Comments welcomed on everything I've written here. Please be aware that

this is my understanding of a document that I just looked at for the

first time today and is in no way necessarily correct or definitive.

> 1> the RHS must be evaluated before a value can be stored in i
It's a little bit nuanced, because "evaluation" is two things:

# Evaluation of an expression in general includes both value

# computations and initiation of side effects. [5.1.2.3p2]

Note that it's not "resolution" of side effects (which don't necessarily

occur until a sequence point.)

With respect to expressions:

# The value computations of the operands of an operator are sequenced

# before the value computation of the result of the operator. [6.5p1]

So, yes, the value computation must be done before the assignment, but

not necessarily the resolution of side effects.

In terms of sequencing of operations:

# Given any two evaluations A and B, if A is sequenced before B, then

# the execution of A shall precede the execution of B. [...] If A is

# not sequenced before or after B, then A and B are unsequenced.

# [5.1.2.3p3]

Remember, we're talking about "evaluations", which does not necessarily

include resolution of side effects.

And how this relates to expressions (this is *the* paragraph that lays

down the law):

# If a side effect on a scalar object is unsequenced relative to either

# a different side effect on the same scalar object or a value

# computation using the value of the same scalar object, the behavior is

# undefined. [6.5p2]

So back to the example:

i = (i, i++, i) + 1;

We have two side effects in the assignment and the ++. The question is,

are they sequenced?

Well, we know that the value computations of the operands to + are

sequenced before the value computation of the result of +. So the value

of 1 and the value of (i,i++,i) are computed before the result of + is.

What of the comma operator?

# The left operand of a comma operator is evaluated as a void

# expression; there is a sequence point between its evaluation and that

# of the right operand. Then the right operand is evaluated; the result

# has its type and value. [6.5.17p2]

What is a sequence point?

# The presence of a sequence point between the evaluation of expressions

# A and B implies that every value computation and side effect

# associated with A is sequenced before every value computation and side

# effect associated with B. [5.1.2.3p3]

So now we get our forced sequencing of side effects, as well. With the

expression (i,i++,i), the side effect of i++ must be complete before the

value of the expression (namely i) is can be computed. And the value of

the expression must be computed before it can subsequently be used by +.

And +'s value must be computed before the assignment can occur:

# The side effect of updating the stored value of the left operand is

# sequenced after the value computations of the left and right operands.

# [6.5.16p3]

Working backward:

o For the assignment side effect to occur, the value computations of

both operands of the assignment must be complete.

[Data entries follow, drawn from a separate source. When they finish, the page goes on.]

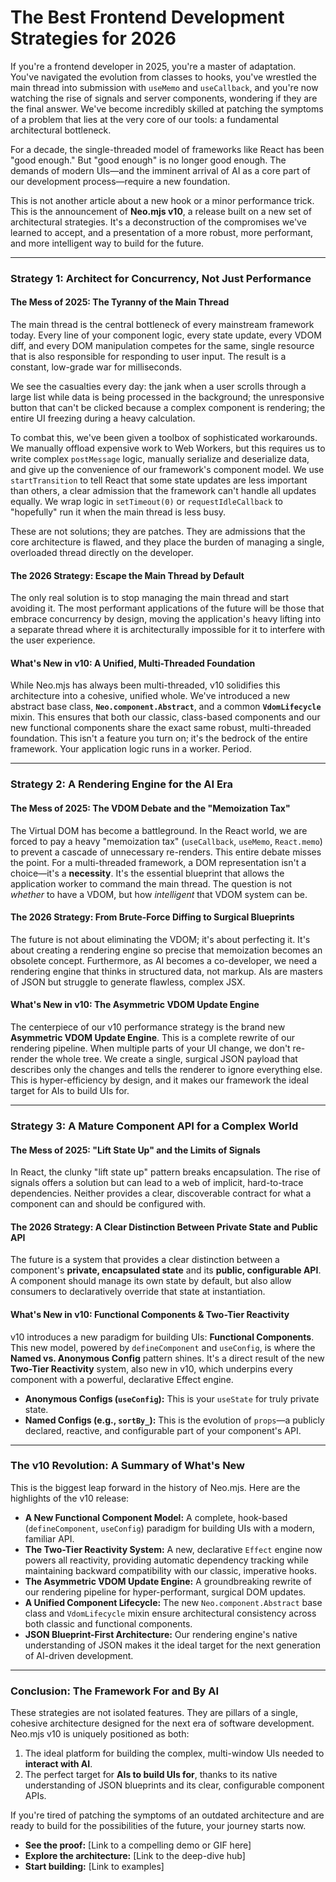 # The Best Frontend Development Strategies for 2026

If you're a frontend developer in 2025, you're a master of adaptation. You've navigated the evolution from classes to hooks, you've wrestled the main thread into submission with `useMemo` and `useCallback`, and you're now watching the rise of signals and server components, wondering if they are the final answer. We've become incredibly skilled at patching the symptoms of a problem that lies at the very core of our tools: a fundamental architectural bottleneck.

For a decade, the single-threaded model of frameworks like React has been "good enough." But "good enough" is no longer good enough. The demands of modern UIs—and the imminent arrival of AI as a core part of our development process—require a new foundation.

This is not another article about a new hook or a minor performance trick. This is the announcement of **Neo.mjs v10**, a release built on a new set of architectural strategies. It's a deconstruction of the compromises we've learned to accept, and a presentation of a more robust, more performant, and more intelligent way to build for the future.

---

### Strategy 1: Architect for Concurrency, Not Just Performance

#### The Mess of 2025: The Tyranny of the Main Thread

The main thread is the central bottleneck of every mainstream framework today. Every line of your component logic, every state update, every VDOM diff, and every DOM manipulation competes for the same, single resource that is also responsible for responding to user input. The result is a constant, low-grade war for milliseconds.

We see the casualties every day: the jank when a user scrolls through a large list while data is being processed in the background; the unresponsive button that can't be clicked because a complex component is rendering; the entire UI freezing during a heavy calculation.

To combat this, we've been given a toolbox of sophisticated workarounds. We manually offload expensive work to Web Workers, but this requires us to write complex `postMessage` logic, manually serialize and deserialize data, and give up the convenience of our framework's component model. We use `startTransition` to tell React that some state updates are less important than others, a clear admission that the framework can't handle all updates equally. We wrap logic in `setTimeout(0)` or `requestIdleCallback` to "hopefully" run it when the main thread is less busy.

These are not solutions; they are patches. They are admissions that the core architecture is flawed, and they place the burden of managing a single, overloaded thread directly on the developer.

#### The 2026 Strategy: Escape the Main Thread by Default

The only real solution is to stop managing the main thread and start avoiding it. The most performant applications of the future will be those that embrace concurrency by design, moving the application's heavy lifting into a separate thread where it is architecturally impossible for it to interfere with the user experience.

#### What's New in v10: A Unified, Multi-Threaded Foundation

While Neo.mjs has always been multi-threaded, v10 solidifies this architecture into a cohesive, unified whole. We've introduced a new abstract base class, **`Neo.component.Abstract`**, and a common **`VdomLifecycle`** mixin. This ensures that both our classic, class-based components and our new functional components share the exact same robust, multi-threaded foundation. This isn't a feature you turn on; it's the bedrock of the entire framework. Your application logic runs in a worker. Period.

---

### Strategy 2: A Rendering Engine for the AI Era

#### The Mess of 2025: The VDOM Debate and the "Memoization Tax"

The Virtual DOM has become a battleground. In the React world, we are forced to pay a heavy "memoization tax" (`useCallback`, `useMemo`, `React.memo`) to prevent a cascade of unnecessary re-renders. This entire debate misses the point. For a multi-threaded framework, a DOM representation isn't a choice—it's a **necessity**. It's the essential blueprint that allows the application worker to command the main thread. The question is not *whether* to have a VDOM, but how *intelligent* that VDOM system can be.

#### The 2026 Strategy: From Brute-Force Diffing to Surgical Blueprints

The future is not about eliminating the VDOM; it's about perfecting it. It's about creating a rendering engine so precise that memoization becomes an obsolete concept. Furthermore, as AI becomes a co-developer, we need a rendering engine that thinks in structured data, not markup. AIs are masters of JSON but struggle to generate flawless, complex JSX.

#### What's New in v10: The Asymmetric VDOM Update Engine

The centerpiece of our v10 performance strategy is the brand new **Asymmetric VDOM Update Engine**. This is a complete rewrite of our rendering pipeline. When multiple parts of your UI change, we don't re-render the whole tree. We create a single, surgical JSON payload that describes only the changes and tells the renderer to ignore everything else. This is hyper-efficiency by design, and it makes our framework the ideal target for AIs to build UIs for.

---

### Strategy 3: A Mature Component API for a Complex World

#### The Mess of 2025: "Lift State Up" and the Limits of Signals

In React, the clunky "lift state up" pattern breaks encapsulation. The rise of signals offers a solution but can lead to a web of implicit, hard-to-trace dependencies. Neither provides a clear, discoverable contract for what a component can and should be configured with.

#### The 2026 Strategy: A Clear Distinction Between Private State and Public API

The future is a system that provides a clear distinction between a component's **private, encapsulated state** and its **public, configurable API**. A component should manage its own state by default, but also allow consumers to declaratively override that state at instantiation.

#### What's New in v10: Functional Components & Two-Tier Reactivity

v10 introduces a new paradigm for building UIs: **Functional Components**. This new model, powered by `defineComponent` and `useConfig`, is where the **Named vs. Anonymous Config** pattern shines. It's a direct result of the new **Two-Tier Reactivity** system, also new in v10, which underpins every component with a powerful, declarative Effect engine.

*   **Anonymous Configs (`useConfig`):** This is your `useState` for truly private state.
*   **Named Configs (e.g., `sortBy_`):** This is the evolution of `props`—a publicly declared, reactive, and configurable part of your component's API.

---

### The v10 Revolution: A Summary of What's New

This is the biggest leap forward in the history of Neo.mjs. Here are the highlights of the v10 release:

*   **A New Functional Component Model:** A complete, hook-based (`defineComponent`, `useConfig`) paradigm for building UIs with a modern, familiar API.
*   **The Two-Tier Reactivity System:** A new, declarative `Effect` engine now powers all reactivity, providing automatic dependency tracking while maintaining backward compatibility with our classic, imperative hooks.
*   **The Asymmetric VDOM Update Engine:** A groundbreaking rewrite of our rendering pipeline for hyper-performant, surgical DOM updates.
*   **A Unified Component Lifecycle:** The new `Neo.component.Abstract` base class and `VdomLifecycle` mixin ensure architectural consistency across both classic and functional components.
*   **JSON Blueprint-First Architecture:** Our rendering engine's native understanding of JSON makes it the ideal target for the next generation of AI-driven development.

---

### Conclusion: The Framework For and By AI

These strategies are not isolated features. They are pillars of a single, cohesive architecture designed for the next era of software development. Neo.mjs v10 is uniquely positioned as both:

1.  The ideal platform for building the complex, multi-window UIs needed to **interact with AI**.
2.  The perfect target for **AIs to build UIs for**, thanks to its native understanding of JSON blueprints and its clear, configurable component APIs.

If you're tired of patching the symptoms of an outdated architecture and are ready to build for the possibilities of the future, your journey starts now.

*   **See the proof:** [Link to a compelling demo or GIF here]
*   **Explore the architecture:** [Link to the deep-dive hub]
*   **Start building:** [Link to examples]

o For the value computations on the right side of the assignment to be

complete, the value computations of the + operator's operands have

to be complete.

o For the value computation of (i,i++,i) to be complete, i++'s side

effects must be complete.

And so, I think, the side effect of i++ is sequenced before the side

effect of i=, and so in this case is not undefined behavior.

Some counter cases:

i = i++;

While the sequence of value computations is defined for i=i++, the

side effects are unsequenced, and so it is undefined behavior.

|----- A ----| |----- B ----|

k = (i, i /= 3, i) + (i, i *= 5, i); // "please...kill me..."

In this case, the value computations of both subexpressions A and B

must be complete before +, and therefore, by the previous pages of

arguments, the side effects of i/=3 and i*=5 must also be complete

before the +.

And, therefore, the side effects of i/=3 and i*=5 must also be

complete before the result of the value computation of + is finally

assigned into k.

However, the two subexpressions A and B are unsequenced relative to

one another and both modify the same object, and so the behavior is

undefined.

Do I believe it myself? I don't even know anymore.

What do you think, folks?

-Beej

(Remember: this analysis is based on the draft, not the Standard. I'm

just presuming they're going to try to keep it basically compatible.)